It can't be about just taking the shine off ereading, in a general way. EVERYONE has an ereading device now -- phones and tablets have made ereading already available to every person, even if they didn't buy their device(s) with that in mind. So it's not like you can nurture a general sense of disappointment with ereading by flashing high prices at shoppers, not when low prices are evident on the same page. If they see those low indie ebook prices and they're the slightest bit interested, they already have the equipment they need to read tons of cheap ebooks.

I just don't see how this approach, at this late date, seems viable to the Big 5 folks. It seems totally counterproductive: they've reduced their own and their authors' revenue and increased Amazon's, for no clear gain that I can see.


----------



## A. S. Warwick (Jan 14, 2011)

Interesting read.

Thanks for putting that together.


----------



## 75845 (Jan 1, 1970)

Becca Mills said:


> Okay, here's the part I don't get:
> Why do they think this is going to work out? Are they seeing something I'm missing?


No it's Author Earnings over-interpreting a subset of the data, what we call in the academic trade bias confirmation, i.e., once you find the information that backs up your presuppositions you stop looking and do not see the contradictory evidence.

Most trade books are sold at less than $9.99. The big prices are for getting an eBook early of a new book from a consistent bestseller. Midlist authors are often never as high as $9.99 and the big names come down after a while once sales taper off.

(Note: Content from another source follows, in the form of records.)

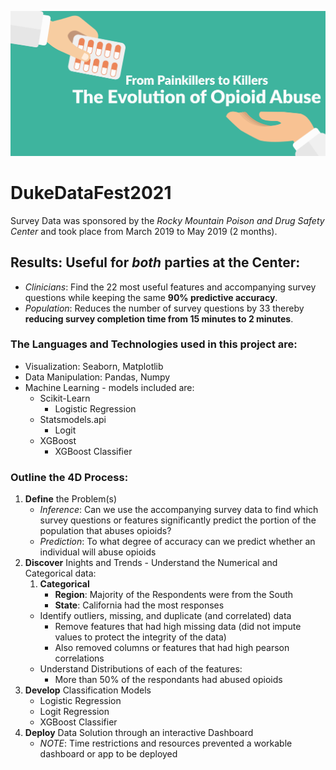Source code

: ![banner](abuse.png)
# DukeDataFest2021
Survey Data was sponsored by the *Rocky Mountain Poison and Drug Safety Center* and took place from March 2019 to May 2019 (2 months).

## **Results**: Useful for *both* parties at the Center:
- *Clinicians*: Find the 22 most useful features and accompanying survey questions while keeping the same **90% predictive accuracy**.
- *Population*: Reduces the number of survey questions by 33 thereby **reducing survey completion time from 15 minutes to 2 minutes**.

### The Languages and Technologies used in this project are:
- Visualization: Seaborn, Matplotlib
- Data Manipulation: Pandas, Numpy
- Machine Learning - models included are:
  - Scikit-Learn
    - Logistic Regression
  - Statsmodels.api
    - Logit
  - XGBoost
    - XGBoost Classifier

### Outline the 4D Process:
  1. **Define** the Problem(s)
      - *Inference*: Can we use the accompanying survey data to find which survey questions or features significantly predict the portion of the population that abuses opioids?
      - *Prediction*: To what degree of accuracy can we predict whether an individual will abuse opioids 
  2. **Discover** Inights and Trends
    - Understand the Numerical and Categorical data:
        1. **Categorical**
            - **Region**: Majority of the Respondents were from the South
            - **State**: California had the most responses
      - Identify outliers, missing, and duplicate (and correlated) data
        - Remove features that had high missing data (did not impute values to protect the integrity of the data)
        - Also removed columns or features that had high pearson correlations
      - Understand Distributions of each of the features:
        - More than 50% of the respondants had abused opioids
  3. **Develop** Classification Models
      - Logistic Regression
      - Logit Regression
      - XGBoost Classifier
  5. **Deploy** Data Solution through an interactive Dashboard
      - *NOTE*: Time restrictions and resources prevented a workable dashboard or app to be deployed
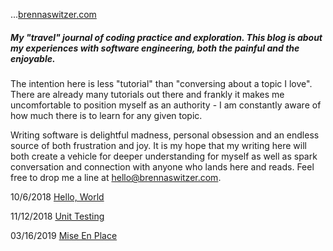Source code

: ...[brennaswitzer.com](https://brennaswitzer.com)

##### My "travel" journal of coding practice and exploration. This blog is about my experiences with software engineering, both the painful and the enjoyable. 

The intention here is less "tutorial" than "conversing about a topic I love". There are already many tutorials out there and frankly it makes me uncomfortable to position myself as an authority - I am constantly aware of how much there is to learn for any given topic. 

Writing software is delightful madness, personal obsession and an endless source of both frustration and joy. It is my hope that my writing here will both create a vehicle for deeper understanding for myself as well as spark conversation and connection with anyone who lands here and reads. Feel free to drop me a line at [hello@brennaswitzer.com](mailto:hello@brennaswitzer.com).

10/6/2018 [Hello, World](helloWorld.md)

11/12/2018 [Unit Testing](unitTesting.md)

03/16/2019 [Mise En Place](mise_en_place.md)
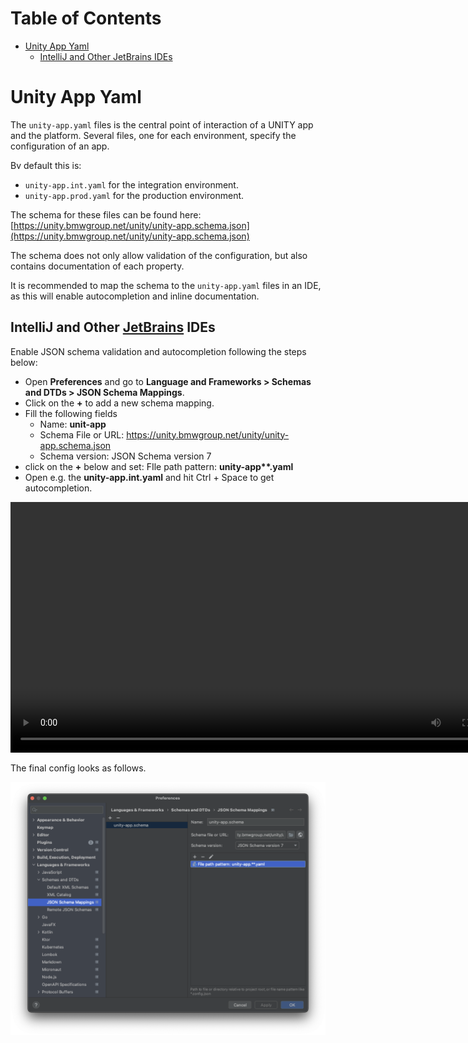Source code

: # Table of Contents

<!-- START doctoc generated TOC please keep comment here to allow auto update -->
<!-- DON'T EDIT THIS SECTION, INSTEAD RE-RUN doctoc TO UPDATE -->

- [Unity App Yaml](#unity-app-yaml)
  - [IntelliJ and Other JetBrains IDEs](#intellij-and-other-jetbrains-ides)

<!-- END doctoc generated TOC please keep comment here to allow auto update -->

# Unity App Yaml

The `unity-app.yaml` files is the central point of interaction of a UNITY app and the platform.
Several files, one for each environment, specify the configuration of an app.

Bv default this is:

* `unity-app.int.yaml` for the integration environment.
* `unity-app.prod.yaml` for the production environment.

The schema for these files can be found
here: [https://unity.bmwgroup.net/unity/unity-app.schema.json](https://unity.bmwgroup.net/unity/unity-app.schema.json)

The schema does not only allow validation of the configuration, but also contains documentation of each property.

It is recommended to map the schema to the `unity-app.yaml` files in an IDE, as this will enable autocompletion and
inline documentation.

## IntelliJ and Other [JetBrains](https://www.jetbrains.com) IDEs

Enable JSON schema validation and autocompletion following the steps below:

* Open **Preferences** and go to **Language and Frameworks > Schemas and DTDs > JSON Schema Mappings**.
* Click on the **+** to add a new schema mapping.
* Fill the following fields
  * Name: **unit-app**
  * Schema File or URL: https://unity.bmwgroup.net/unity/unity-app.schema.json
  * Schema version: JSON Schema version 7
* click on the **+** below and set: FIle path pattern: **unity-app\*\*.yaml**
* Open e.g. the **unity-app.int.yaml** and hit Ctrl + Space to get autocompletion.

<video autoplay loop width=801>
  <source src="../assets/schema-autocompletion.mov" type="video/mp4">
Your browser does not support the video tag.
</video>

The final config looks as follows.

![](../assets/JSON-Schema-Mappings.png)
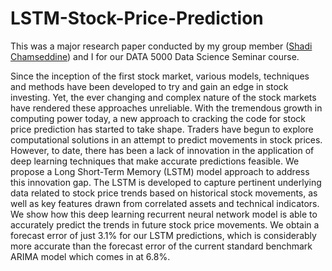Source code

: # LSTM-Stock-Price-Prediction

This was a major research paper conducted by my group member ([Shadi Chamseddine](https://github.com/ShadoC3)) and I for our DATA 5000 Data Science Seminar course.

Since the inception of the first stock market, various models, techniques and methods have been developed to try and gain an edge in stock investing. Yet, the ever changing and
complex nature of the stock markets have rendered these approaches unreliable. With the tremendous growth in computing power today, a new approach to cracking the code for stock price prediction has started to take shape. Traders have begun to explore computational solutions in an attempt to predict movements in stock prices. However, to date, there has been a lack of innovation in the application of deep learning techniques that make accurate predictions feasible. We propose a Long Short-Term Memory (LSTM) model approach to address this innovation gap. The LSTM is developed to capture pertinent underlying data related to stock price trends based on historical stock movements, as well as key features drawn from correlated assets and technical indicators. We show how this deep learning recurrent neural network model is able to accurately predict the trends in future stock price movements. We obtain a forecast error of just 3.1% for our LSTM predictions, which is considerably more accurate than the forecast error of the current standard benchmark ARIMA model which comes in at 6.8%.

It is simply eBooks fitting into the established trade publishing pattern of hardback, then trade paperback (UK: Paperback A), then small trade paperback (UK: Paperback B), then possibly mass market paperback.


----------



## Becca Mills (Apr 27, 2012)

Mercia McMahon said:


> No it's Author Earnings over-interpreting a subset of the data, what we call in the academic trade bias confirmation, i.e., once you find the information that backs up your presuppositions you stop looking and do not see the contradictory evidence.
> 
> Most trade books are sold at less than $9.99. The big prices are for getting an eBook early of a new book from a consistent bestseller. Midlist authors are often never as high as $9.99 and the big names come down after a while once sales taper off. It is simply eBooks fitting into the established trade publishing pattern of hardback, then trade paperback (UK: Paperback A), then small trade paperback (UK: Paperback B), then possibly mass market paperback.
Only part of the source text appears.